--- Records provided Enclosed Below ---
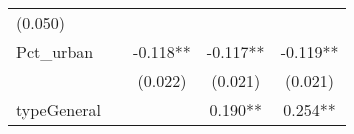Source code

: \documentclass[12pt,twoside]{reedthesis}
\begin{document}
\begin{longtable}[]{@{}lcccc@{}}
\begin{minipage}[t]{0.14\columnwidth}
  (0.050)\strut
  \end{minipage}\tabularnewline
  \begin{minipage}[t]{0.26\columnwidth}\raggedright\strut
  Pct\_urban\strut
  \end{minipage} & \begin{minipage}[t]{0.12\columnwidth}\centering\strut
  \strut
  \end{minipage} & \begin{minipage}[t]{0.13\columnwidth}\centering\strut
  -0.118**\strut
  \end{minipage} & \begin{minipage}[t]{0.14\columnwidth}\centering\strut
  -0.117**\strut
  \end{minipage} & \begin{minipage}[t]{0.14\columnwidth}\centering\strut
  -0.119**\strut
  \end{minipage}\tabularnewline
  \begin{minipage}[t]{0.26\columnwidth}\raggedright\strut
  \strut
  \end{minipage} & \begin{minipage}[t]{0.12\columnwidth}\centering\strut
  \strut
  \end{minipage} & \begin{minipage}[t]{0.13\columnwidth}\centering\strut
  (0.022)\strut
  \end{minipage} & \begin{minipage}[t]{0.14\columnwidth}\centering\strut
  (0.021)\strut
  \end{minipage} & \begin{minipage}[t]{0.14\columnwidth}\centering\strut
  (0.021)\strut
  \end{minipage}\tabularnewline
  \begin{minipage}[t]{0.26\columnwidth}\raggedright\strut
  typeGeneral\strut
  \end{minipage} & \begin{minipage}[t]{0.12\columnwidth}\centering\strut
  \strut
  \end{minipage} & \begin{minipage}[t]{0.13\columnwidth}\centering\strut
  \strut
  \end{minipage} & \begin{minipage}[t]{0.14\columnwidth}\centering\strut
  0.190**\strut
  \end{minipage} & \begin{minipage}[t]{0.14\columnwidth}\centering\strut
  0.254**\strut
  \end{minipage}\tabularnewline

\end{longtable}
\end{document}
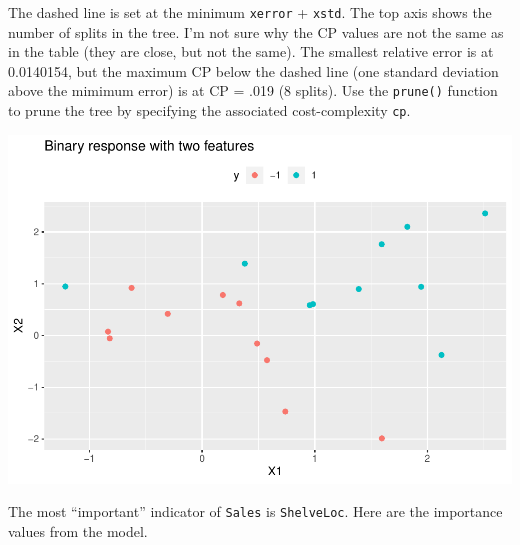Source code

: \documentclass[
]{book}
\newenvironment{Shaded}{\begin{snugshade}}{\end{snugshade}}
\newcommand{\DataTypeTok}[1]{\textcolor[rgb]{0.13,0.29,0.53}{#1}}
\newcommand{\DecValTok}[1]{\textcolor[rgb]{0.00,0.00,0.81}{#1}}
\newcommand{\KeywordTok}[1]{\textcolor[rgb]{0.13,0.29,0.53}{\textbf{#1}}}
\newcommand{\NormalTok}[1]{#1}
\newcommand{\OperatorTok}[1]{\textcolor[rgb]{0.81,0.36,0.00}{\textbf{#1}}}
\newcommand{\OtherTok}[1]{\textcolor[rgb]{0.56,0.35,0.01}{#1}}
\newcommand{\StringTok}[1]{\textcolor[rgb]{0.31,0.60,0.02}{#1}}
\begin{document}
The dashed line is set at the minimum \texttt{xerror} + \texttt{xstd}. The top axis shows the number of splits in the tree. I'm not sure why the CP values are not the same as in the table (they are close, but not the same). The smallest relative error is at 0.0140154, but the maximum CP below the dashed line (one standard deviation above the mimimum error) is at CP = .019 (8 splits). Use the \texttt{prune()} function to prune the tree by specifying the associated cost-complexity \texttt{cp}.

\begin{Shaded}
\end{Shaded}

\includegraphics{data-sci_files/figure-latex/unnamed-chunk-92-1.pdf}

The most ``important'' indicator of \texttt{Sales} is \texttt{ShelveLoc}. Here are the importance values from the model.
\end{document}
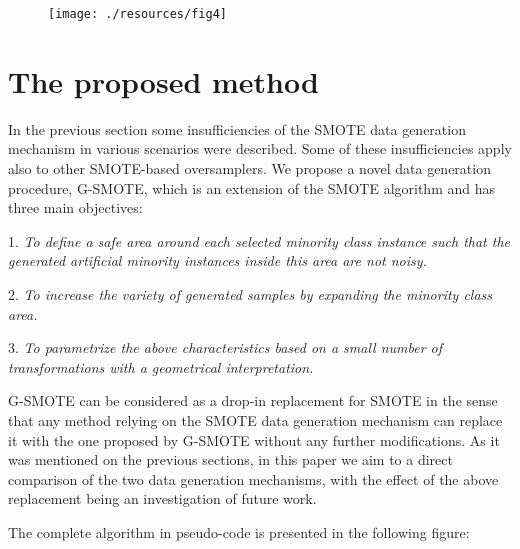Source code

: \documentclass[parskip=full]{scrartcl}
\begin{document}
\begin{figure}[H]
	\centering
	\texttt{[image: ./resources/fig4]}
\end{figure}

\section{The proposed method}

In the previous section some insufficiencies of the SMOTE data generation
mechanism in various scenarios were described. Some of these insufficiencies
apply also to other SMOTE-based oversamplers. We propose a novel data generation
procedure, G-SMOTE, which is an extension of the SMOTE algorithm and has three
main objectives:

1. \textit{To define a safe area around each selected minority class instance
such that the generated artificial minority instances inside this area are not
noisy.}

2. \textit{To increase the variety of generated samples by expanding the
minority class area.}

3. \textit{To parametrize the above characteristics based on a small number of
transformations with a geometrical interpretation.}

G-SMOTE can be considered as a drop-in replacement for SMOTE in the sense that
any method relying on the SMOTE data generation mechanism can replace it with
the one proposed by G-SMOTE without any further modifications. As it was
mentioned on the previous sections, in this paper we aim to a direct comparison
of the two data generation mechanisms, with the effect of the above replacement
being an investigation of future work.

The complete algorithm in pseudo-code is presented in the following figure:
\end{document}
--- End of Enclosed Records provided ---
Prompt: Leave images out of the retyped records; keep all else exact.

Response area:
Source code

: \documentclass[12pt,twoside]{reedthesis}
\begin{document}
\begin{longtable}[]{@{}lcccc@{}}
\begin{minipage}[t]{0.14\columnwidth}
  (0.050)\strut
  \end{minipage}\tabularnewline
  \begin{minipage}[t]{0.26\columnwidth}\raggedright\strut
  Pct\_urban\strut
  \end{minipage} & \begin{minipage}[t]{0.12\columnwidth}\centering\strut
  \strut
  \end{minipage} & \begin{minipage}[t]{0.13\columnwidth}\centering\strut
  -0.118**\strut
  \end{minipage} & \begin{minipage}[t]{0.14\columnwidth}\centering\strut
  -0.117**\strut
  \end{minipage} & \begin{minipage}[t]{0.14\columnwidth}\centering\strut
  -0.119**\strut
  \end{minipage}\tabularnewline
  \begin{minipage}[t]{0.26\columnwidth}\raggedright\strut
  \strut
  \end{minipage} & \begin{minipage}[t]{0.12\columnwidth}\centering\strut
  \strut
  \end{minipage} & \begin{minipage}[t]{0.13\columnwidth}\centering\strut
  (0.022)\strut
  \end{minipage} & \begin{minipage}[t]{0.14\columnwidth}\centering\strut
  (0.021)\strut
  \end{minipage} & \begin{minipage}[t]{0.14\columnwidth}\centering\strut
  (0.021)\strut
  \end{minipage}\tabularnewline
  \begin{minipage}[t]{0.26\columnwidth}\raggedright\strut
  typeGeneral\strut
  \end{minipage} & \begin{minipage}[t]{0.12\columnwidth}\centering\strut
  \strut
  \end{minipage} & \begin{minipage}[t]{0.13\columnwidth}\centering\strut
  \strut
  \end{minipage} & \begin{minipage}[t]{0.14\columnwidth}\centering\strut
  0.190**\strut
  \end{minipage} & \begin{minipage}[t]{0.14\columnwidth}\centering\strut
  0.254**\strut
  \end{minipage}\tabularnewline

\end{longtable}
\end{document}
Source code

: \documentclass[
]{book}
\newenvironment{Shaded}{\begin{snugshade}}{\end{snugshade}}
\newcommand{\DataTypeTok}[1]{\textcolor[rgb]{0.13,0.29,0.53}{#1}}
\newcommand{\DecValTok}[1]{\textcolor[rgb]{0.00,0.00,0.81}{#1}}
\newcommand{\KeywordTok}[1]{\textcolor[rgb]{0.13,0.29,0.53}{\textbf{#1}}}
\newcommand{\NormalTok}[1]{#1}
\newcommand{\OperatorTok}[1]{\textcolor[rgb]{0.81,0.36,0.00}{\textbf{#1}}}
\newcommand{\OtherTok}[1]{\textcolor[rgb]{0.56,0.35,0.01}{#1}}
\newcommand{\StringTok}[1]{\textcolor[rgb]{0.31,0.60,0.02}{#1}}
\begin{document}
The dashed line is set at the minimum \texttt{xerror} + \texttt{xstd}. The top axis shows the number of splits in the tree. I'm not sure why the CP values are not the same as in the table (they are close, but not the same). The smallest relative error is at 0.0140154, but the maximum CP below the dashed line (one standard deviation above the mimimum error) is at CP = .019 (8 splits). Use the \texttt{prune()} function to prune the tree by specifying the associated cost-complexity \texttt{cp}.

\begin{Shaded}
\end{Shaded}

\includegraphics{data-sci_files/figure-latex/unnamed-chunk-92-1.pdf}

The most ``important'' indicator of \texttt{Sales} is \texttt{ShelveLoc}. Here are the importance values from the model.
\end{document}
Source code

: \documentclass[parskip=full]{scrartcl}
\begin{document}
\begin{figure}[H]
	\centering
	\texttt{[image: ./resources/fig4]}
\end{figure}

\section{The proposed method}

In the previous section some insufficiencies of the SMOTE data generation
mechanism in various scenarios were described. Some of these insufficiencies
apply also to other SMOTE-based oversamplers. We propose a novel data generation
procedure, G-SMOTE, which is an extension of the SMOTE algorithm and has three
main objectives:

1. \textit{To define a safe area around each selected minority class instance
such that the generated artificial minority instances inside this area are not
noisy.}

2. \textit{To increase the variety of generated samples by expanding the
minority class area.}

3. \textit{To parametrize the above characteristics based on a small number of
transformations with a geometrical interpretation.}

G-SMOTE can be considered as a drop-in replacement for SMOTE in the sense that
any method relying on the SMOTE data generation mechanism can replace it with
the one proposed by G-SMOTE without any further modifications. As it was
mentioned on the previous sections, in this paper we aim to a direct comparison
of the two data generation mechanisms, with the effect of the above replacement
being an investigation of future work.

The complete algorithm in pseudo-code is presented in the following figure:
\end{document}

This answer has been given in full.